[EXERCISE DIRECTIONS] Every line below containing the word "that" should be found and copied.

══ INPUT

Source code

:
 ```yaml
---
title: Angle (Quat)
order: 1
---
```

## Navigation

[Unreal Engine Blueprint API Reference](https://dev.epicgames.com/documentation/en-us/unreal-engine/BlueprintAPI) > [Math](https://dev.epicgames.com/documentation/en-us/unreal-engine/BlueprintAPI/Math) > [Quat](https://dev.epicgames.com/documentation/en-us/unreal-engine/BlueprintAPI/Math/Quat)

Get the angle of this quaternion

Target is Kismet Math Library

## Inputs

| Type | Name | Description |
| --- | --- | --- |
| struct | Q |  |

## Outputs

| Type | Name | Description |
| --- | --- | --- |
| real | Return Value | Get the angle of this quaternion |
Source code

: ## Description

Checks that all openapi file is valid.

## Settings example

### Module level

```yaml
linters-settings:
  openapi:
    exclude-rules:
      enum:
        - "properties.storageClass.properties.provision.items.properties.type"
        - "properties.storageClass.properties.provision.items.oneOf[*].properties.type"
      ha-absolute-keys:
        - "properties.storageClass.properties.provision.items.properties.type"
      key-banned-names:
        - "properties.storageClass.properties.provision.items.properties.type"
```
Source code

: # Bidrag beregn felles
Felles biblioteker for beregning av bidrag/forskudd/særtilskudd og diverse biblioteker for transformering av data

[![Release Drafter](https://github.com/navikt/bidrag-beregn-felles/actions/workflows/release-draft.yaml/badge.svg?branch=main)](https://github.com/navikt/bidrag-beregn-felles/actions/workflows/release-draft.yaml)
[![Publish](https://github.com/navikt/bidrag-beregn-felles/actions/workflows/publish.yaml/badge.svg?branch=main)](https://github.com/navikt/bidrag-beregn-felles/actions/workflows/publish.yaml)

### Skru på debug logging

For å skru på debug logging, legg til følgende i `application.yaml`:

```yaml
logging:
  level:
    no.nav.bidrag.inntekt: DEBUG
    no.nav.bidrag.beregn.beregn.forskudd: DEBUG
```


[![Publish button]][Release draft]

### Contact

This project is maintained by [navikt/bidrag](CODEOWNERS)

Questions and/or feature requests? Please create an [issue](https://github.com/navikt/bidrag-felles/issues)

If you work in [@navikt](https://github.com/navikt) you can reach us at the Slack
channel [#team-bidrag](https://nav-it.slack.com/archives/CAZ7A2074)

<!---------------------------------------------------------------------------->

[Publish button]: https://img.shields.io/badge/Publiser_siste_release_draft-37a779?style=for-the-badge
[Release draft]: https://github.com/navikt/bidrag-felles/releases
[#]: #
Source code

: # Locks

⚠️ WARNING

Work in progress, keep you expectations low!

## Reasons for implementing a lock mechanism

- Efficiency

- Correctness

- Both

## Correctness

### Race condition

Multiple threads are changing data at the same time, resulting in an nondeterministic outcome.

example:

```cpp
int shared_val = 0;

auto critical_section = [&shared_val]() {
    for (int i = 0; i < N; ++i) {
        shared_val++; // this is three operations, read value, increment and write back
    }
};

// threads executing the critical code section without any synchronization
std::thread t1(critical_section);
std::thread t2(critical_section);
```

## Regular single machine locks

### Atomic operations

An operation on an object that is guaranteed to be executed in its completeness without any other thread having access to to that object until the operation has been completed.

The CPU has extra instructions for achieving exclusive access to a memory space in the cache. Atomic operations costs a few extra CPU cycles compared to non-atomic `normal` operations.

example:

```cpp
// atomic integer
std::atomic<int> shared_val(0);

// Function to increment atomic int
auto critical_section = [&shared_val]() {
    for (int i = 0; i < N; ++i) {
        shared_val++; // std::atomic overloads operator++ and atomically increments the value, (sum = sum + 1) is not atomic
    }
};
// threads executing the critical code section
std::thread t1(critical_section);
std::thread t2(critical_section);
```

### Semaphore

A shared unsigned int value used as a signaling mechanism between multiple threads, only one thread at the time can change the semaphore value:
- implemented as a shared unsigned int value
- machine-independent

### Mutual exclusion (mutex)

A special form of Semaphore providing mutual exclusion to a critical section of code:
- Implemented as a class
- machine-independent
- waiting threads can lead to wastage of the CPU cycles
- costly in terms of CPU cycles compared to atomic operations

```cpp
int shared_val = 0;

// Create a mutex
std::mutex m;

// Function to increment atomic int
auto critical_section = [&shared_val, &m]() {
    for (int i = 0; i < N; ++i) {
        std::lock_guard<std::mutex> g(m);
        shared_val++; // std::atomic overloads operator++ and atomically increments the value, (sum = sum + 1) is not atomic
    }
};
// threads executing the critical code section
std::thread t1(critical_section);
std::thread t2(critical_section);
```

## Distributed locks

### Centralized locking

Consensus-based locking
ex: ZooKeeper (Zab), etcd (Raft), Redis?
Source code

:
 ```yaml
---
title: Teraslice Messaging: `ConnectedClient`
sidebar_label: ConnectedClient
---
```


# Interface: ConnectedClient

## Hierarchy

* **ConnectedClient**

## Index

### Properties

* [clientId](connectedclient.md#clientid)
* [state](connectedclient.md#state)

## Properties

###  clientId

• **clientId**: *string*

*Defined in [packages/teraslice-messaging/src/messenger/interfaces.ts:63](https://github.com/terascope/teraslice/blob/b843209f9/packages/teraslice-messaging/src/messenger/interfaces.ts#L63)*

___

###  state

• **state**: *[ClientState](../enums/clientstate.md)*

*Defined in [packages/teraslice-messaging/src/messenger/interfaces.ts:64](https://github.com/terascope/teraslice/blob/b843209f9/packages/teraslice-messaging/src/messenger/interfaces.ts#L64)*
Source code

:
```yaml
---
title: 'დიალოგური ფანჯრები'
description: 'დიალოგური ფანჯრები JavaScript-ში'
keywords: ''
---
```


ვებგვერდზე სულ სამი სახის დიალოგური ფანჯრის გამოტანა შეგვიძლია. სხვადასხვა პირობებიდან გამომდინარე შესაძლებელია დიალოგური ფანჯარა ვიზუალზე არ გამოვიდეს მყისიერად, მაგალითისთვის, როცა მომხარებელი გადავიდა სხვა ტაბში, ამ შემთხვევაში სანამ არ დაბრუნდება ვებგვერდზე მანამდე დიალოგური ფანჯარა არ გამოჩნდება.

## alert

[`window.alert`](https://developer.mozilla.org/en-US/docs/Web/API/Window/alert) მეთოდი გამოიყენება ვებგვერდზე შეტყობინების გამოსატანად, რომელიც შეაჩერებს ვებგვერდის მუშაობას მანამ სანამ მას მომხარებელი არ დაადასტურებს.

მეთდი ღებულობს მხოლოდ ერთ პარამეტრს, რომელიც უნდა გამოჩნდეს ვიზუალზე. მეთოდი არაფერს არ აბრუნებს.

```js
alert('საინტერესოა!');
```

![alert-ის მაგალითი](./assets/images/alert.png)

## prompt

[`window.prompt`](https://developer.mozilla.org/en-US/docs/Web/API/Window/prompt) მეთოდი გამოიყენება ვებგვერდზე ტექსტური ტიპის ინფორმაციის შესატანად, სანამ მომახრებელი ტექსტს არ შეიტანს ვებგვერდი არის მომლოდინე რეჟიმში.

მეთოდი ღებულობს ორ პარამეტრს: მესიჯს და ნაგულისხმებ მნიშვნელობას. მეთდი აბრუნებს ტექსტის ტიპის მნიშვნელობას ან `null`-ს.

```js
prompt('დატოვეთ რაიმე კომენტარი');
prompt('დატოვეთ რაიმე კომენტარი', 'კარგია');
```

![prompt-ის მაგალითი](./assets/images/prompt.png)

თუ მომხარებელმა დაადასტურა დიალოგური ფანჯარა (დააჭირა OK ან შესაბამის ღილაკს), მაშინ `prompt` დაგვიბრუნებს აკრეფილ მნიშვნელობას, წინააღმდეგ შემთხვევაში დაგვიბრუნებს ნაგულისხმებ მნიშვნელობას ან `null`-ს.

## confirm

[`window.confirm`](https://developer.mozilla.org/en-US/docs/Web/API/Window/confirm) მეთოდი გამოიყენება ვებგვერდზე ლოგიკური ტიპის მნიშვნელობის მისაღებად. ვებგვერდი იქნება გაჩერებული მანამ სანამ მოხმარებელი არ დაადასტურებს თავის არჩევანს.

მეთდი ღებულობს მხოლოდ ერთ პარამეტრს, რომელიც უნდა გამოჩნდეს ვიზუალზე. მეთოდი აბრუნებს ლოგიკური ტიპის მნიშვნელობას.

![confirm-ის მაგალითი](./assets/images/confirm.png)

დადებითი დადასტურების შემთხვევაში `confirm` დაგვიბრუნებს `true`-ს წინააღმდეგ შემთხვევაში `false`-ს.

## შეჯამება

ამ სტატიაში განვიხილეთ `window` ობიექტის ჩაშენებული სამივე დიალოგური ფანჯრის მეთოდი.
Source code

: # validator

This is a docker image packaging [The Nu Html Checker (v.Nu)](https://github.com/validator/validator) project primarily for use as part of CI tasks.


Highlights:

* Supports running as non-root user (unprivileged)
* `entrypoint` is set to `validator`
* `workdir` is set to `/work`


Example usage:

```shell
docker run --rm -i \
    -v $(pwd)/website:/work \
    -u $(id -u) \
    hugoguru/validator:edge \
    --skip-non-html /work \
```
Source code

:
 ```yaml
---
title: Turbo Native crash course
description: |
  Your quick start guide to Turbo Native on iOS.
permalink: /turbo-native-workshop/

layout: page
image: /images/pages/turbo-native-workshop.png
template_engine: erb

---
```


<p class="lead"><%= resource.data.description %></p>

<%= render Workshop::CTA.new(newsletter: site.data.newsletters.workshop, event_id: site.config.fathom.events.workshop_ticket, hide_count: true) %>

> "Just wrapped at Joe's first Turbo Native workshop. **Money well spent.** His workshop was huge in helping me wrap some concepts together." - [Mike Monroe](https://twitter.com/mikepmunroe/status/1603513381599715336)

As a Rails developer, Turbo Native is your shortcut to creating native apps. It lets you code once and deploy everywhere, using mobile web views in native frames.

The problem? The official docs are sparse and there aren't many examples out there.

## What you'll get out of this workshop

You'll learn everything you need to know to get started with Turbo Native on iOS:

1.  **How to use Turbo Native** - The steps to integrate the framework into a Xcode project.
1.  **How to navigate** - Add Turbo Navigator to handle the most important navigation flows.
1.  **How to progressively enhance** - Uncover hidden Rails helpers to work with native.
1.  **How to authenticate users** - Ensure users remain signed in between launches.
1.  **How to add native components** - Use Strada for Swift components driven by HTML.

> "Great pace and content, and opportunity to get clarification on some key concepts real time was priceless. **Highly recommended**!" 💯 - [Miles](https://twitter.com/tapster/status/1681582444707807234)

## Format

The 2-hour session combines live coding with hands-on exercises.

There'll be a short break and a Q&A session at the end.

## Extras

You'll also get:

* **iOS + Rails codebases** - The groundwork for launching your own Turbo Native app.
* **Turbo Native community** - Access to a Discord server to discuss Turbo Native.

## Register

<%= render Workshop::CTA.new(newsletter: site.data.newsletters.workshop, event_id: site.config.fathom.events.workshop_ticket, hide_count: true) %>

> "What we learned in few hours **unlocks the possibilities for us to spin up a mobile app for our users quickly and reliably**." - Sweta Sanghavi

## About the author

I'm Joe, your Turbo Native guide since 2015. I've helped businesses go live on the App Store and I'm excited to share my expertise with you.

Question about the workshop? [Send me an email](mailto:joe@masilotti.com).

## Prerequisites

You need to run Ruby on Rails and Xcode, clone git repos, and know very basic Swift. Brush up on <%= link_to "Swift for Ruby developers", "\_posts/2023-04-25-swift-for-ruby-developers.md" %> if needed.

════

[SOLVED PROBLEM]
Checks that all openapi file is valid.
An operation on an object that is guaranteed to be executed in its completeness without any other thread having access to to that object until the operation has been completed.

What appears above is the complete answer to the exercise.